## Task to carry out
Pull each line holding "width" out of the entries below.

## Pictures paired with source code

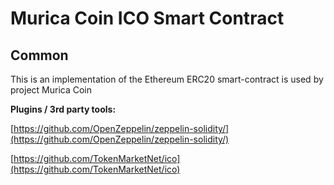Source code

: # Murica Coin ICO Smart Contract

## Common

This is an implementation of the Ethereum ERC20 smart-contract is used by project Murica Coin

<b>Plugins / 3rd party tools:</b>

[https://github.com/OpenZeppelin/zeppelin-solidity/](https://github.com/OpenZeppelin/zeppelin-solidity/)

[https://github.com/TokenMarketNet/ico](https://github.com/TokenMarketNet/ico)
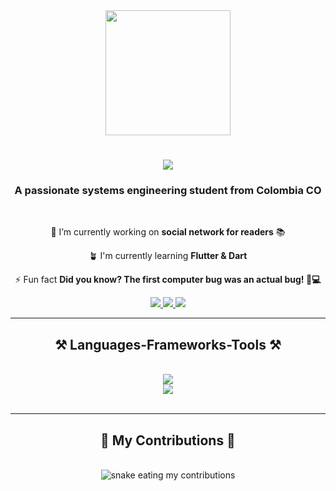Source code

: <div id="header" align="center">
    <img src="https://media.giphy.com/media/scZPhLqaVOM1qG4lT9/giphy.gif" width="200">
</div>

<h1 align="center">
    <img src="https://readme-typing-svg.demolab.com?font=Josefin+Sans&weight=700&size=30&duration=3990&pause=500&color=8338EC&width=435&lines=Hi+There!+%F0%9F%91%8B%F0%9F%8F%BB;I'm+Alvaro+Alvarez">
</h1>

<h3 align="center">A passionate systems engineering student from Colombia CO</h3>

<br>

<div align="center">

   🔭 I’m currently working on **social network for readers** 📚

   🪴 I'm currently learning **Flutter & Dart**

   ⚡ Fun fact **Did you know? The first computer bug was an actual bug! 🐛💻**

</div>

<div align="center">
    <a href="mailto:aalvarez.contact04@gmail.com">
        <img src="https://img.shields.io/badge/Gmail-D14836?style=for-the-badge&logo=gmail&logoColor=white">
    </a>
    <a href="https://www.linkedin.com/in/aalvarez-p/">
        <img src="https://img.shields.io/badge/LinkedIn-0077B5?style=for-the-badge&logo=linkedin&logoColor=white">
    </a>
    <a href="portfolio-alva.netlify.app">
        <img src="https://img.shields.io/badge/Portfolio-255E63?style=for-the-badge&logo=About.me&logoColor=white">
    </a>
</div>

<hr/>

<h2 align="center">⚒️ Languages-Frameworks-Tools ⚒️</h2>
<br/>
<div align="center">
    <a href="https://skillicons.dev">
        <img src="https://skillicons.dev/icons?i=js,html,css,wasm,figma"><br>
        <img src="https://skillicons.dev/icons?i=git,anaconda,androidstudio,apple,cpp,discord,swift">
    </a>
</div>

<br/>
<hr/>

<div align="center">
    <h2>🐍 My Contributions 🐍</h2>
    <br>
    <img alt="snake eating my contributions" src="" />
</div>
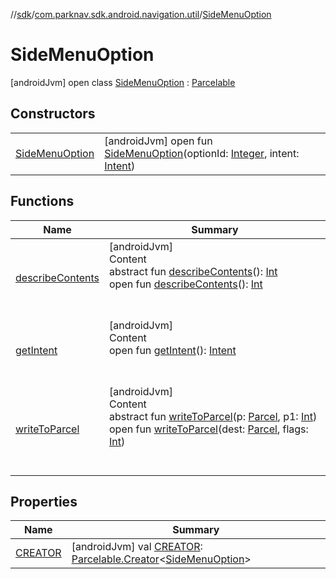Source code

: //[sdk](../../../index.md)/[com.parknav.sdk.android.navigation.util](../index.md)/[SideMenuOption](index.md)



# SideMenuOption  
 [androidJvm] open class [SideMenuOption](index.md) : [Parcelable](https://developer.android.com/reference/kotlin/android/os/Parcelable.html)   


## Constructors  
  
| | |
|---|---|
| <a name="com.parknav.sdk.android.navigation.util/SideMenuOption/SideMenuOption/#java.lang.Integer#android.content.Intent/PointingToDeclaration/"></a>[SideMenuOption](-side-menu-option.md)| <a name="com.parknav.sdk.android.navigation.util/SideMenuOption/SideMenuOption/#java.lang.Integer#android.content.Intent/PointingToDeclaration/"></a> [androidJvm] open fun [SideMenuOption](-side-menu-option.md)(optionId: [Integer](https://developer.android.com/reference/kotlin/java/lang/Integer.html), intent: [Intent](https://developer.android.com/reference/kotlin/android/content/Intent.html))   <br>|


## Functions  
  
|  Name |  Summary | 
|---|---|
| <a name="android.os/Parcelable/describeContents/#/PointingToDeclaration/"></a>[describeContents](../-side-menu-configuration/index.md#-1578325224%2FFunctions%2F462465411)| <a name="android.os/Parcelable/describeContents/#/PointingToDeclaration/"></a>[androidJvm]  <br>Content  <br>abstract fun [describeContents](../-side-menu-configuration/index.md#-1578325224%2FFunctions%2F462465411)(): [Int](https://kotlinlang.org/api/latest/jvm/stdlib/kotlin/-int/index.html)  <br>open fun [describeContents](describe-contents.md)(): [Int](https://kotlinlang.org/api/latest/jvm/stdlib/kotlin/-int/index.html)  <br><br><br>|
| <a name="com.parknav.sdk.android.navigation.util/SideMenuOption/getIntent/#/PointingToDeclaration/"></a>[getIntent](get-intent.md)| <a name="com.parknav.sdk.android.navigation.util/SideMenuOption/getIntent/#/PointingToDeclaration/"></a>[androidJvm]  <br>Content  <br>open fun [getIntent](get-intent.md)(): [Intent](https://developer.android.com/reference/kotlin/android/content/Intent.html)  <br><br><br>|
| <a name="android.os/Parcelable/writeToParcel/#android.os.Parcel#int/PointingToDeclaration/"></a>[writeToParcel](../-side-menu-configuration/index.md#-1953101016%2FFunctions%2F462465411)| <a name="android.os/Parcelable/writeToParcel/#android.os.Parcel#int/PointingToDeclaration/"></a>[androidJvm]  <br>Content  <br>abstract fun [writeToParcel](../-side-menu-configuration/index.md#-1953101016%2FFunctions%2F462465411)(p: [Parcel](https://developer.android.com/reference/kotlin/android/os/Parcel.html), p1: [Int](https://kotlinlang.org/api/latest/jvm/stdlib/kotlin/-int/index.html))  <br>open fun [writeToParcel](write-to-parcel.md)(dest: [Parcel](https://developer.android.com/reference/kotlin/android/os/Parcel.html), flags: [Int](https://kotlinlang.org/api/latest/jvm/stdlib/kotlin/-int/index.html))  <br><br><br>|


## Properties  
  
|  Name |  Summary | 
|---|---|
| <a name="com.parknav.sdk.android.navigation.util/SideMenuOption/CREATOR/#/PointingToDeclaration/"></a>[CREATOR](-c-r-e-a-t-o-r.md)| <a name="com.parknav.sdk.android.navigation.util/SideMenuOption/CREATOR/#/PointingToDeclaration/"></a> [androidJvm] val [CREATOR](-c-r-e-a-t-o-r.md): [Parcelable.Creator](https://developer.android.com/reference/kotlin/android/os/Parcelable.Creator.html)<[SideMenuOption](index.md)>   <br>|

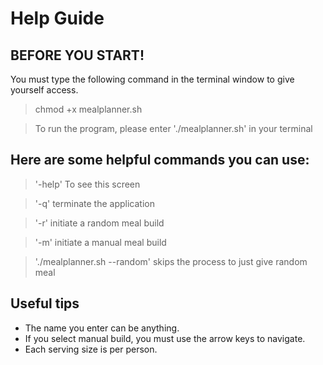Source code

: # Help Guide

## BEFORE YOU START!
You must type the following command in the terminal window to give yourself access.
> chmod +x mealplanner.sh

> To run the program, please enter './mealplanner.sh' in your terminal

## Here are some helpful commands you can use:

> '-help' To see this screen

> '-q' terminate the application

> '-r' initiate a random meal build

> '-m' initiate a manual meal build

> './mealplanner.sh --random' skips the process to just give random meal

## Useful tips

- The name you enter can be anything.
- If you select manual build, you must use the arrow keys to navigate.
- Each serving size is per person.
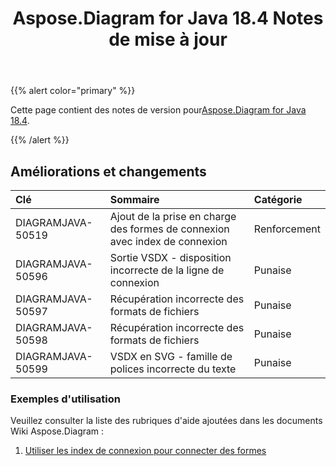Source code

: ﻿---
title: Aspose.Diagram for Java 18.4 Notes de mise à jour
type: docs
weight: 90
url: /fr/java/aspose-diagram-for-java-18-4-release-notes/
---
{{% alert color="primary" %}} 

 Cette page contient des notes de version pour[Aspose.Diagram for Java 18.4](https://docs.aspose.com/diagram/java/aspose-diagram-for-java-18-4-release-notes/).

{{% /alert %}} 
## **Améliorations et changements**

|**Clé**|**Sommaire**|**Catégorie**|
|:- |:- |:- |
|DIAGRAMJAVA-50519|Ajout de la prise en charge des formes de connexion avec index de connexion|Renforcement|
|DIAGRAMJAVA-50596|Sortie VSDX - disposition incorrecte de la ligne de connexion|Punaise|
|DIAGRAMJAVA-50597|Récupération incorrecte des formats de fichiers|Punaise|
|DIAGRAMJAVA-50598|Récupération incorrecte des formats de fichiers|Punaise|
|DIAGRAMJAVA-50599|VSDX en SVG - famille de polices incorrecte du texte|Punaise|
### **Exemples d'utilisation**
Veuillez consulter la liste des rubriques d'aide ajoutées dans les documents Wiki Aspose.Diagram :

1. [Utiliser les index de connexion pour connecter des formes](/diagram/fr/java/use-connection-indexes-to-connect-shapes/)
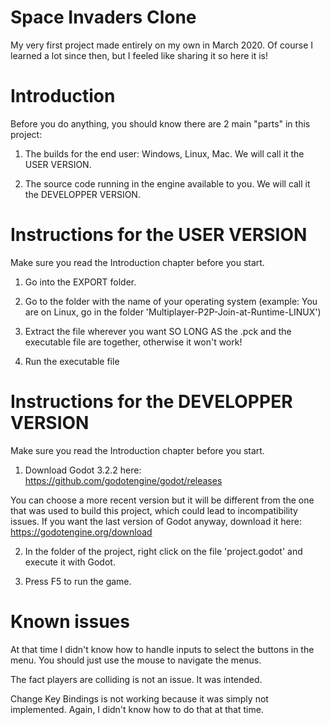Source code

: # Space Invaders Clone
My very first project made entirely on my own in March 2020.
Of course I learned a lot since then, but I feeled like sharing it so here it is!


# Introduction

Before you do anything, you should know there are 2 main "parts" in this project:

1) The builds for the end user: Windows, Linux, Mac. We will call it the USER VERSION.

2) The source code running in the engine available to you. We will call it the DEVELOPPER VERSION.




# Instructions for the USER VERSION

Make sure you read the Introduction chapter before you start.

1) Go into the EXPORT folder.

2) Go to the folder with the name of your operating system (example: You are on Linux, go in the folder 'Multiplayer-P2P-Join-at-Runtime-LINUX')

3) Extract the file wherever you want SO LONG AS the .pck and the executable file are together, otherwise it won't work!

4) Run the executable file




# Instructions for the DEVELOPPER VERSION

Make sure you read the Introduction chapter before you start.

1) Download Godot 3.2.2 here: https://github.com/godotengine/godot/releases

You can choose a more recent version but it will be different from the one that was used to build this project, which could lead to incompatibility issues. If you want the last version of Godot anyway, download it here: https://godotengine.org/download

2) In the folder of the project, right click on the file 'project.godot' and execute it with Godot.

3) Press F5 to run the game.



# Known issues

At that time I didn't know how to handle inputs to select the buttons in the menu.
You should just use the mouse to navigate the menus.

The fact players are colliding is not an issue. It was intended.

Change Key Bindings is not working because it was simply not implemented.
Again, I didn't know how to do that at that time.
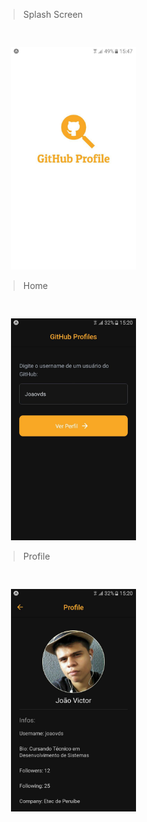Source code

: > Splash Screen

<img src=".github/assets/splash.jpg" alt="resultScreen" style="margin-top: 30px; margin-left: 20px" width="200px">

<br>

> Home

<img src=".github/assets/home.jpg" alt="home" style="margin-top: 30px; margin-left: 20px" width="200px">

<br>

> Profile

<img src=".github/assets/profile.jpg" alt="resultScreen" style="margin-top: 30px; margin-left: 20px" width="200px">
* * *
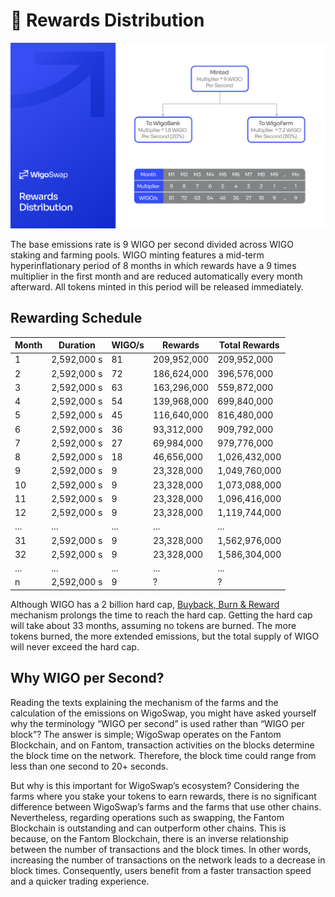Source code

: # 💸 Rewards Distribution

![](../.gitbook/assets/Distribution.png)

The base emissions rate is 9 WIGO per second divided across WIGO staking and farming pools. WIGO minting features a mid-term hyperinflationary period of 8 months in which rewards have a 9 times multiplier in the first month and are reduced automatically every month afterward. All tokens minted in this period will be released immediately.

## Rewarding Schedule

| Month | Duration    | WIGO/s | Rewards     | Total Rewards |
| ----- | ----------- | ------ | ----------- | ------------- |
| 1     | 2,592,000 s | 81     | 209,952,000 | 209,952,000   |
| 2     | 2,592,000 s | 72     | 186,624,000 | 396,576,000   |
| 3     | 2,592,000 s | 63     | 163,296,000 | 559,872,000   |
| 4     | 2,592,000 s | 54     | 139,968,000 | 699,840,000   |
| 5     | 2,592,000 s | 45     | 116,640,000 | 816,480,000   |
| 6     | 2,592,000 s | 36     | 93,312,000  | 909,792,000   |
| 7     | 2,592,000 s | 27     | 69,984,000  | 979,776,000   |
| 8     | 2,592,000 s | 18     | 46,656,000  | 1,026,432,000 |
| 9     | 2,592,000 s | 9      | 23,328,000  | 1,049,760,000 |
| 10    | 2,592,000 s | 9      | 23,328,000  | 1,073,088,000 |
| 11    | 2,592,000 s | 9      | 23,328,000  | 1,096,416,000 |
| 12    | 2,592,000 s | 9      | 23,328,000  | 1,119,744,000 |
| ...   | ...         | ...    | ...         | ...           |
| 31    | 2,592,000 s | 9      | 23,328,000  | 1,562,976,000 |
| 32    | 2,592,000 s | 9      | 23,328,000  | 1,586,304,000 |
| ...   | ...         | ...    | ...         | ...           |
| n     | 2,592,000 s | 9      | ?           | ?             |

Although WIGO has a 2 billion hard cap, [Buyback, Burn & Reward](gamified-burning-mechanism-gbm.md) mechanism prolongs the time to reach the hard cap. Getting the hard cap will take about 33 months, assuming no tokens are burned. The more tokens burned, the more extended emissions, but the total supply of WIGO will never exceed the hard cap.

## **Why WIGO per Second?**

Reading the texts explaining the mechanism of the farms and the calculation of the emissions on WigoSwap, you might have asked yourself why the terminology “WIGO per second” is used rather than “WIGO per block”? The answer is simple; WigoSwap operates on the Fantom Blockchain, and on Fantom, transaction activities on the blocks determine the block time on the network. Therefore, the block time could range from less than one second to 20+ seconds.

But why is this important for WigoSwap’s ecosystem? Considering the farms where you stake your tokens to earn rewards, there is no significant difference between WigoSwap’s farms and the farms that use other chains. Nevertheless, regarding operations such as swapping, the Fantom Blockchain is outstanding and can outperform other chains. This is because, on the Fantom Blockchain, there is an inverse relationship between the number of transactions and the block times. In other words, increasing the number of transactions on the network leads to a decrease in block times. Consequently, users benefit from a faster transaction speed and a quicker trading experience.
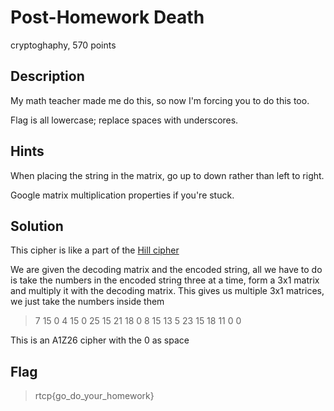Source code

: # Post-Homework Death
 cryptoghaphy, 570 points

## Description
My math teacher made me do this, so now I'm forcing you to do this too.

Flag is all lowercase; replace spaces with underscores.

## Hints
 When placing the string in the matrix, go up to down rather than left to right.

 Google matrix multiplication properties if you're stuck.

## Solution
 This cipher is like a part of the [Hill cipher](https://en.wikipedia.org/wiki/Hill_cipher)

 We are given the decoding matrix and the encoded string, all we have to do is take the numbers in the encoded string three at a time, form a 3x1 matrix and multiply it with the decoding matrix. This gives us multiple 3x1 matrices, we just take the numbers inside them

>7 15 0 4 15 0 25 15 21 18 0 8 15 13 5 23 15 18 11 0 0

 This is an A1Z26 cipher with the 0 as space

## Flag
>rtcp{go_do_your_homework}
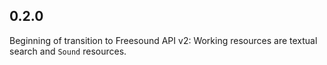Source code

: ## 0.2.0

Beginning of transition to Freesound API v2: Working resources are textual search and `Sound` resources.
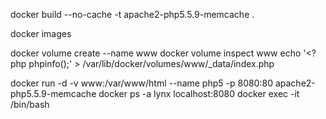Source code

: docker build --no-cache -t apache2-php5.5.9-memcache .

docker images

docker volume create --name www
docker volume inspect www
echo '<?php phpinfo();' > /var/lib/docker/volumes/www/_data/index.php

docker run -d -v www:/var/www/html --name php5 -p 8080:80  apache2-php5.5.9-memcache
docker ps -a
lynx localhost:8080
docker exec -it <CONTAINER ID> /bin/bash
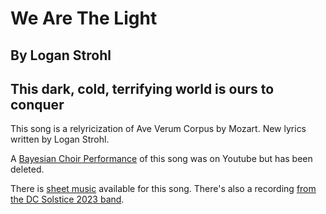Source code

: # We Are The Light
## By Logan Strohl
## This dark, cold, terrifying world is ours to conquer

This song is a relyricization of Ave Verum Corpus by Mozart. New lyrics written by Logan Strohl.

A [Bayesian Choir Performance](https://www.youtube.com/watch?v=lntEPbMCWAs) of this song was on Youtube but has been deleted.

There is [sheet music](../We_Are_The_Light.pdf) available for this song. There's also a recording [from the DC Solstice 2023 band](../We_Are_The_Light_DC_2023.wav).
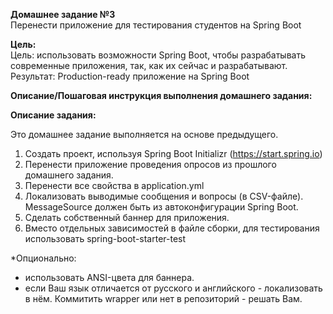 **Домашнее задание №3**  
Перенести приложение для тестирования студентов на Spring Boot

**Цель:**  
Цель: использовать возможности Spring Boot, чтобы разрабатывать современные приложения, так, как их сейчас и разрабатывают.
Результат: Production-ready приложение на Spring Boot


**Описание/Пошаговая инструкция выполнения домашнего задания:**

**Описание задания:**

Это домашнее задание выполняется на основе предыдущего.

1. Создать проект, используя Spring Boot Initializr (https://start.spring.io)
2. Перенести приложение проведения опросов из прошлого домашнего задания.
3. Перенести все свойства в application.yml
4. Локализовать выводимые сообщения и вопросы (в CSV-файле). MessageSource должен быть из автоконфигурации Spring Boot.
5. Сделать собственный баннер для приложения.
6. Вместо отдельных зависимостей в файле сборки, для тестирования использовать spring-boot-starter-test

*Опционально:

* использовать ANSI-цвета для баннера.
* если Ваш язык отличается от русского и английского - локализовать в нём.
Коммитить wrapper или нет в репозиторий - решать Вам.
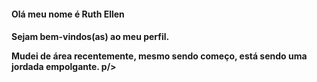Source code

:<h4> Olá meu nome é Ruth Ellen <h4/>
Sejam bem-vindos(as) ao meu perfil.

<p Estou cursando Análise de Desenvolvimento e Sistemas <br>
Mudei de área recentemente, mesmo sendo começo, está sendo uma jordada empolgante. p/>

## Result
    <img src="https://media.giphy.com/media/scZPhLqaVOM1qG4lT9/giphy.gif" width="200">
    <img src="https://readme-typing-svg.demolab.com?font=Josefin+Sans&weight=700&size=30&duration=3990&pause=500&color=8338EC&width=435&lines=Hi+There!+%F0%9F%91%8B%F0%9F%8F%BB;I'm+Alvaro+Alvarez">
<img src=".github/assets/splash.jpg" alt="resultScreen" style="margin-top: 30px; margin-left: 20px" width="200px">
<img src=".github/assets/home.jpg" alt="home" style="margin-top: 30px; margin-left: 20px" width="200px">
<img src=".github/assets/profile.jpg" alt="resultScreen" style="margin-top: 30px; margin-left: 20px" width="200px">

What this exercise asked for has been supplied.